Eastman to produce 10,000 pages of Trump-related emails as wider legal battle looms

In Friday’s court filing, Eastman’s attorneys said the select committee now wanted more time to consider how to handle the remaining 27,000 pages of filings that remain in dispute. Carter has asked Eastman to produce a log of all emails that remain disputed, but Eastman is now asking Carter for a brief reprieve while the select committee reviews the new documents and determines how to proceed.

The committee’s legal fight to obtain Eastman’s records — all originally housed by his former employer, Chapman University — has been a top priority for the panel, which is fending off dozens of lawsuits filed by witnesses in the Trump’s conduct in the aftermath of the election.

The panel used the Eastman lawsuit, as well as litigation against former Trump chief of staff Mark Meadows, to reveal large swaths of the evidence it obtained showing Trump ignored the overwhelming legal advice he had. been defeated. Their evidence also shows that Trump sat on January 6, 2021 as a mob of his supporters ransacked the Capitol, waiting for hours and continuing to pressure his allies to block the victory of current President Joe Biden as even as he watched the violence unfold on television.

Earlier this year, the committee subpoenaed Chapman University for all Eastman emails sent between November 3, 2020 and January 20, 2021, totaling more than 90,000 pages. Eastman sued the committee and Chapman in January to stop the school from sharing his emails. Carter then ordered Eastman to examine them all and identify those he considered privileged.

In March, Carter issued a blockbuster decision declaring that Trump and Eastman “more likely than not” had committed a criminal conspiracy to obstruct the transition of power from Trump to Biden – and he ordered Eastman to produce a subset email key to the select committee, totaling a few hundred pages.

But the remaining dispute over Eastman’s emails is much broader and could take weeks to resolve.

Eastman is now asking Carter to allow him to demand more information from the select committee and from Chapman before making a decision on the remaining 27,000 pages. He argues that Carter’s earlier decision ignored evidence that many Trump aides had convinced him that voter fraud had taken place and that Trump genuinely believed in it.
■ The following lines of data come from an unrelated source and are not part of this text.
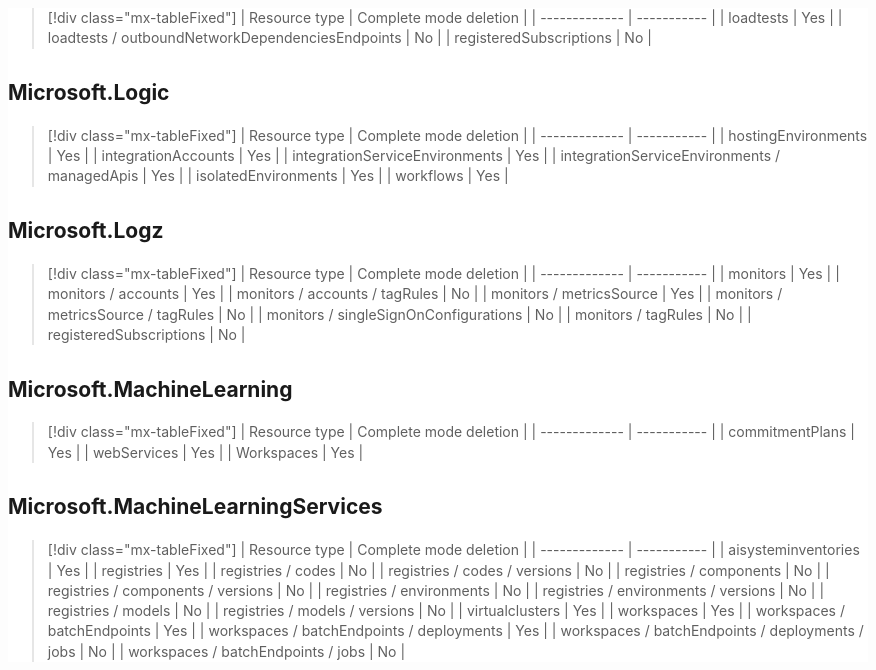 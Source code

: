 > [!div class="mx-tableFixed"]
> | Resource type | Complete mode deletion |
> | ------------- | ----------- |
> | loadtests | Yes |
> | loadtests / outboundNetworkDependenciesEndpoints | No |
> | registeredSubscriptions | No |

## Microsoft.Logic

> [!div class="mx-tableFixed"]
> | Resource type | Complete mode deletion |
> | ------------- | ----------- |
> | hostingEnvironments | Yes |
> | integrationAccounts | Yes |
> | integrationServiceEnvironments | Yes |
> | integrationServiceEnvironments / managedApis | Yes |
> | isolatedEnvironments | Yes |
> | workflows | Yes |

## Microsoft.Logz

> [!div class="mx-tableFixed"]
> | Resource type | Complete mode deletion |
> | ------------- | ----------- |
> | monitors | Yes |
> | monitors / accounts | Yes |
> | monitors / accounts / tagRules | No |
> | monitors / metricsSource | Yes |
> | monitors / metricsSource / tagRules | No |
> | monitors / singleSignOnConfigurations | No |
> | monitors / tagRules | No |
> | registeredSubscriptions | No |

## Microsoft.MachineLearning

> [!div class="mx-tableFixed"]
> | Resource type | Complete mode deletion |
> | ------------- | ----------- |
> | commitmentPlans | Yes |
> | webServices | Yes |
> | Workspaces | Yes |

## Microsoft.MachineLearningServices

> [!div class="mx-tableFixed"]
> | Resource type | Complete mode deletion |
> | ------------- | ----------- |
> | aisysteminventories | Yes |
> | registries | Yes |
> | registries / codes | No |
> | registries / codes / versions | No |
> | registries / components | No |
> | registries / components / versions | No |
> | registries / environments | No |
> | registries / environments / versions | No |
> | registries / models | No |
> | registries / models / versions | No |
> | virtualclusters | Yes |
> | workspaces | Yes |
> | workspaces / batchEndpoints | Yes |
> | workspaces / batchEndpoints / deployments | Yes |
> | workspaces / batchEndpoints / deployments / jobs | No |
> | workspaces / batchEndpoints / jobs | No |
He cited former acting attorney general Jeff Rosen’s testimony referring to how some of Trump’s advisers pushed the voter fraud charges even as the Justice Department crushed them.

“Such evidence is directly contrary to this Court’s March 28 finding that President Trump was conclusively advised that there was no material fraud or illegality,” Eastman’s attorneys say. .

“A fair resolution of this case requires that all of this evidence be submitted to the Court for review, they continued. “Dr. Eastman therefore seeks permission to serve a reasonable number of admission requests, requests for documents and interrogations on the defendants of Congress.

Eastman is asking Carter at least two weeks to prepare legal arguments to uphold his attorney-client privilege claims, with several more weeks for him and the select committee to submit subsequent legal briefs. This schedule could push the resolution of the fight back to June or July.

Both Carter and the select committee have argued that Trump’s alleged belief in false theories of voter fraud exceeds the bounds of credibility. While some aides sought to convince him that fraud had taken place, Trump’s Justice Department, White House lawyers and campaign aides had pressured him for weeks to accept defeat. Trump then turned to an increasingly fringe group of outside lawyers to support his theories, some of whom offered extreme measures like seizing voting machines or pressuring the then vice president, Mike Pence, to single-handedly overturn the election.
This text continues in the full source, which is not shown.